Where in the data does the word "опциями" appear? Find those lines and copy them.
----------------------------------------
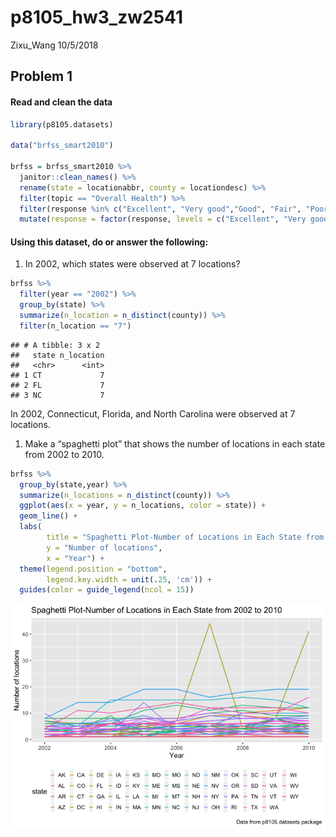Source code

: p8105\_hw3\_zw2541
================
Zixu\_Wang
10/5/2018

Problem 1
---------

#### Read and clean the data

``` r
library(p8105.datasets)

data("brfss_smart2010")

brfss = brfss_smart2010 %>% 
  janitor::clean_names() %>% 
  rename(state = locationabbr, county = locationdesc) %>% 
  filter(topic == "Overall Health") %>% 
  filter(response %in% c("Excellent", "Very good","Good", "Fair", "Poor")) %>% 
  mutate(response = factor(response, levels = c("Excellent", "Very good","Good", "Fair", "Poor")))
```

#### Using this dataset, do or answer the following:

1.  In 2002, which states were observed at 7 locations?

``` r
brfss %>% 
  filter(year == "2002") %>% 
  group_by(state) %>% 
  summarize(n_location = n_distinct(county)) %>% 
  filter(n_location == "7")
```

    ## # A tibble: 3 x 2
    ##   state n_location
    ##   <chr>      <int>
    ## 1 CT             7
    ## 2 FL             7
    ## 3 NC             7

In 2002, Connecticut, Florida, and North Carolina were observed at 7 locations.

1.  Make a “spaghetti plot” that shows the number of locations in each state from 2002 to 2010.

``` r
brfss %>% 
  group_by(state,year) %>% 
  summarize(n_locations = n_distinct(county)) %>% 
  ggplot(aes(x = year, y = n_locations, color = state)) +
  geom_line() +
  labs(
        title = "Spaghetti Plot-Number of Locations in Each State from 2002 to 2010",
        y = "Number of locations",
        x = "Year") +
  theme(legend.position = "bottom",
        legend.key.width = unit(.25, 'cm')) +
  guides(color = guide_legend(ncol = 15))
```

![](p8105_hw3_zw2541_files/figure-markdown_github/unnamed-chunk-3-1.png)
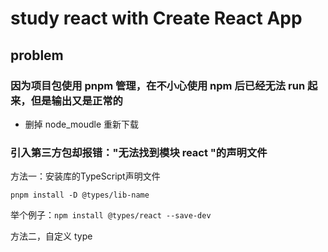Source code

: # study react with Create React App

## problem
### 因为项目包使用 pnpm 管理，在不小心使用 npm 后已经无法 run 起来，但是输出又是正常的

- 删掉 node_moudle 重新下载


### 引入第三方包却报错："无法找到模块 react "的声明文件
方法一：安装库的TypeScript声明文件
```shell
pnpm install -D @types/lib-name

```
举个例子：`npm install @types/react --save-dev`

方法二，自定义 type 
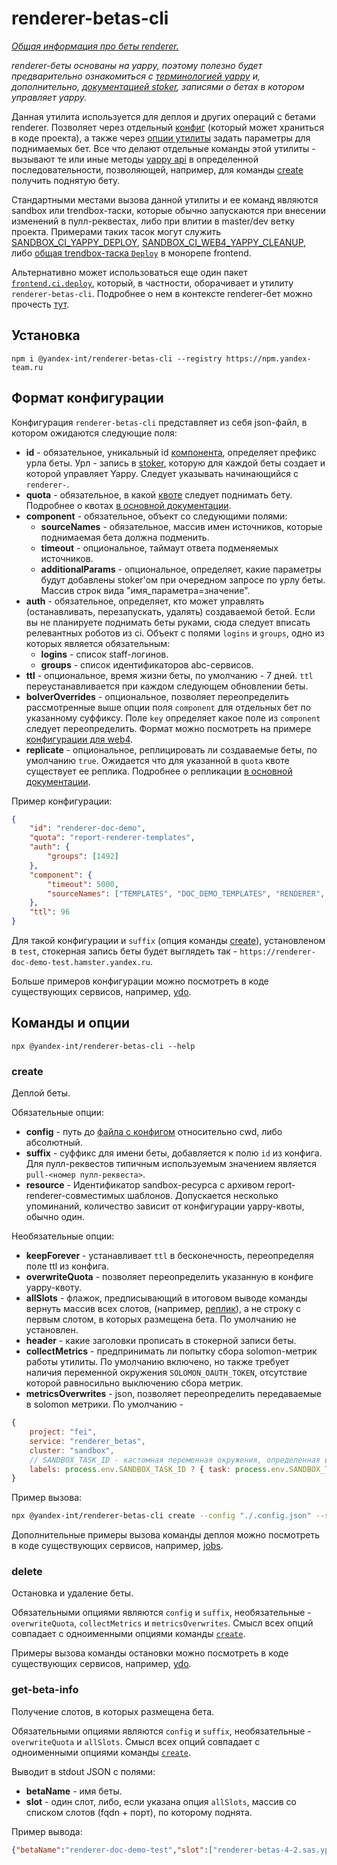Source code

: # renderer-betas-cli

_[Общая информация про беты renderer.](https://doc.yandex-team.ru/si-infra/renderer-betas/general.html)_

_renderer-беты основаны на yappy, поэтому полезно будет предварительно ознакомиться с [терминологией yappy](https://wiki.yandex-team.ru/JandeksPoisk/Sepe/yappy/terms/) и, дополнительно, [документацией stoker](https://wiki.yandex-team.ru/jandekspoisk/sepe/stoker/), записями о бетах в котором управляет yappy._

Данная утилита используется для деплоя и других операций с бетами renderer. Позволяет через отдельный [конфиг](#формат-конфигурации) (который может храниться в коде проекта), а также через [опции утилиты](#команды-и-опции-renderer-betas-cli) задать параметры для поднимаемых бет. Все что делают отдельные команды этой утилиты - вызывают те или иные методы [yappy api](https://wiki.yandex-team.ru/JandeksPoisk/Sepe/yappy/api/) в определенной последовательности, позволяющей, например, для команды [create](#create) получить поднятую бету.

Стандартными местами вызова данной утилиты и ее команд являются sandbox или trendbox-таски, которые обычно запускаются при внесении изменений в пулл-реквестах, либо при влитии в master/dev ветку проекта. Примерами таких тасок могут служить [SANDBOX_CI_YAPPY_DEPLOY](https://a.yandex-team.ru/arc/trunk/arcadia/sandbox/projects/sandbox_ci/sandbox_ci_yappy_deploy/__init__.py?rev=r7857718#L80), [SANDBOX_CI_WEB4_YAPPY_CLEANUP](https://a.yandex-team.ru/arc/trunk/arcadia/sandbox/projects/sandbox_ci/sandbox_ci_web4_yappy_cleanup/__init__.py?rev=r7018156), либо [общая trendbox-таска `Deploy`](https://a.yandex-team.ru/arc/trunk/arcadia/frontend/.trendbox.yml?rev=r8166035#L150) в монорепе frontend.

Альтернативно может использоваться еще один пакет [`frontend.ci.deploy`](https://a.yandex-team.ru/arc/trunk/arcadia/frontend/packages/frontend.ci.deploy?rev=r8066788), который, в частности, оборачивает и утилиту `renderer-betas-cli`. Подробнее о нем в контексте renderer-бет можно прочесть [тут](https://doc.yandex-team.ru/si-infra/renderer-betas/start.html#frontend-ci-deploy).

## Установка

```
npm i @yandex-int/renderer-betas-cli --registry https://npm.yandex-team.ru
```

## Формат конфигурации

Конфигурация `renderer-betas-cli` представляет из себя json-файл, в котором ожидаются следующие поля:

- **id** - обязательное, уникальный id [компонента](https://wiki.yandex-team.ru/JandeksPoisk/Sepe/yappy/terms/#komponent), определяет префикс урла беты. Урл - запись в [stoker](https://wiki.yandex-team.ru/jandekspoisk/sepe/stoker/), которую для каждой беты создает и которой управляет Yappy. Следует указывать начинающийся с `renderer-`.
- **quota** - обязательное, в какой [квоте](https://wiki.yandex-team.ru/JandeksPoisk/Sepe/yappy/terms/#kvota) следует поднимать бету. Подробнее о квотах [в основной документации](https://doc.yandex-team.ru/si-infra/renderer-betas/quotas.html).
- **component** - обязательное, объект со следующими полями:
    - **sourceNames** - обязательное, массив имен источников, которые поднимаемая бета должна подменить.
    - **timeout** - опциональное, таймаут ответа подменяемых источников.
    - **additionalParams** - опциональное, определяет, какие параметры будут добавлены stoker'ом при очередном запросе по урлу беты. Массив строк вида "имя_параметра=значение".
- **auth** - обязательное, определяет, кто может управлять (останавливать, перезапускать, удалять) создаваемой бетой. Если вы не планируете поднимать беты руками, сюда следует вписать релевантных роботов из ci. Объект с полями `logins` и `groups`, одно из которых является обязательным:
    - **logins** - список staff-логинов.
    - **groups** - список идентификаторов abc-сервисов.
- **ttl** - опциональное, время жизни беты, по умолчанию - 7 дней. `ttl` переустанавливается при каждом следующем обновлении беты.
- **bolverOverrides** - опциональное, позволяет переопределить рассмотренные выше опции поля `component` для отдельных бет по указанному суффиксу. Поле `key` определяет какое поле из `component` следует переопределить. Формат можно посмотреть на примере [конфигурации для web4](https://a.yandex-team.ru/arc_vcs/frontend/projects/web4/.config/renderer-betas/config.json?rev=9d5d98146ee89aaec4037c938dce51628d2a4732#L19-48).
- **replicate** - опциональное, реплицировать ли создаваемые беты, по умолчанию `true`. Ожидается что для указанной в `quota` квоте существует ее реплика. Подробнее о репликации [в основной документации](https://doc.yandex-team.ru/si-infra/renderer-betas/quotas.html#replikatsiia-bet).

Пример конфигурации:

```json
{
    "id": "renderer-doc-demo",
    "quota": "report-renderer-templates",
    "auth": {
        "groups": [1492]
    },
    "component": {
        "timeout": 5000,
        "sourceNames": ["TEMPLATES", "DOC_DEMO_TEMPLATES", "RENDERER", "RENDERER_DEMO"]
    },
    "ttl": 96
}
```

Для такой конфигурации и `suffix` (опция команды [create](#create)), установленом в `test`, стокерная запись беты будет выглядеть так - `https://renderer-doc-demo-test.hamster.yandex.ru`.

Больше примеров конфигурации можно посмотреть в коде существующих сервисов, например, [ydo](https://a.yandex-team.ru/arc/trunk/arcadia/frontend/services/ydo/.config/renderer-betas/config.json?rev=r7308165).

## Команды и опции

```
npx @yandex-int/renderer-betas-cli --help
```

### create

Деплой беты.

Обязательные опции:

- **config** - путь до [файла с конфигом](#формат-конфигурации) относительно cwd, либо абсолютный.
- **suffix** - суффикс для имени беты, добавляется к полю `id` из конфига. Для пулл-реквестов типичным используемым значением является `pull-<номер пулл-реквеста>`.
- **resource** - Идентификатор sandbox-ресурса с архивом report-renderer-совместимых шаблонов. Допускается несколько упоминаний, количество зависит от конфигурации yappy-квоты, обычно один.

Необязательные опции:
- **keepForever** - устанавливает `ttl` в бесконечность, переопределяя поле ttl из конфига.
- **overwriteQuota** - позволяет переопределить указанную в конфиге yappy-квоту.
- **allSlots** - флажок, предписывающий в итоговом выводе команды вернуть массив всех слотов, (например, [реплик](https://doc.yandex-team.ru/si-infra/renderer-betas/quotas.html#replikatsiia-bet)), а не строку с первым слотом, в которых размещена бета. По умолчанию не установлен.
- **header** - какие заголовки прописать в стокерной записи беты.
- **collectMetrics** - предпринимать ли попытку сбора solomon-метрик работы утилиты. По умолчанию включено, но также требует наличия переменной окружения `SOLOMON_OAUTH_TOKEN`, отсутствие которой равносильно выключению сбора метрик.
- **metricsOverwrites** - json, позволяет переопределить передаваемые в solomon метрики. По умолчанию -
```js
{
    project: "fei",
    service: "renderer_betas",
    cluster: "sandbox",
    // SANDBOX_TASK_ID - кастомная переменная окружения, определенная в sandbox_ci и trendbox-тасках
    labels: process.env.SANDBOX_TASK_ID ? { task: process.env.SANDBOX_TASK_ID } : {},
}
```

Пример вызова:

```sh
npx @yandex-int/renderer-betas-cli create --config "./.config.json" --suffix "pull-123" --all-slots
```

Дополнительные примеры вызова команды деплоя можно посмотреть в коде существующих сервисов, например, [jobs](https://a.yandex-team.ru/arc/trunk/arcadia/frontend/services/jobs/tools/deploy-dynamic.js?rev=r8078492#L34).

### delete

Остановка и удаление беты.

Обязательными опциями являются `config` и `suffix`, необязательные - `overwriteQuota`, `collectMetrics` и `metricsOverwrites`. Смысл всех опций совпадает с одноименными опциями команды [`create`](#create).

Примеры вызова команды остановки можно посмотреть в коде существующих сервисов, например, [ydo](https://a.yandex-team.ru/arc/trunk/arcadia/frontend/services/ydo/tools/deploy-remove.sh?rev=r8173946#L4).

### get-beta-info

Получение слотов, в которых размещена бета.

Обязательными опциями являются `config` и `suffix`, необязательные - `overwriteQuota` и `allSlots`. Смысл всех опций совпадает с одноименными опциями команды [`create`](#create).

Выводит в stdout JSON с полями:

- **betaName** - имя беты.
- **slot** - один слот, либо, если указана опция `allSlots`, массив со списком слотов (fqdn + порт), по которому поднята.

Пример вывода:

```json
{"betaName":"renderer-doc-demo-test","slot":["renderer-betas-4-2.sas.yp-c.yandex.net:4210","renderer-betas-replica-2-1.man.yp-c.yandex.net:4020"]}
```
----------------------------------------
* **EXERCISE SOLUTION**
Обязательными опциями являются `config` и `suffix`, необязательные - `overwriteQuota`, `collectMetrics` и `metricsOverwrites`. Смысл всех опций совпадает с одноименными опциями команды [`create`](#create).
Обязательными опциями являются `config` и `suffix`, необязательные - `overwriteQuota` и `allSlots`. Смысл всех опций совпадает с одноименными опциями команды [`create`](#create).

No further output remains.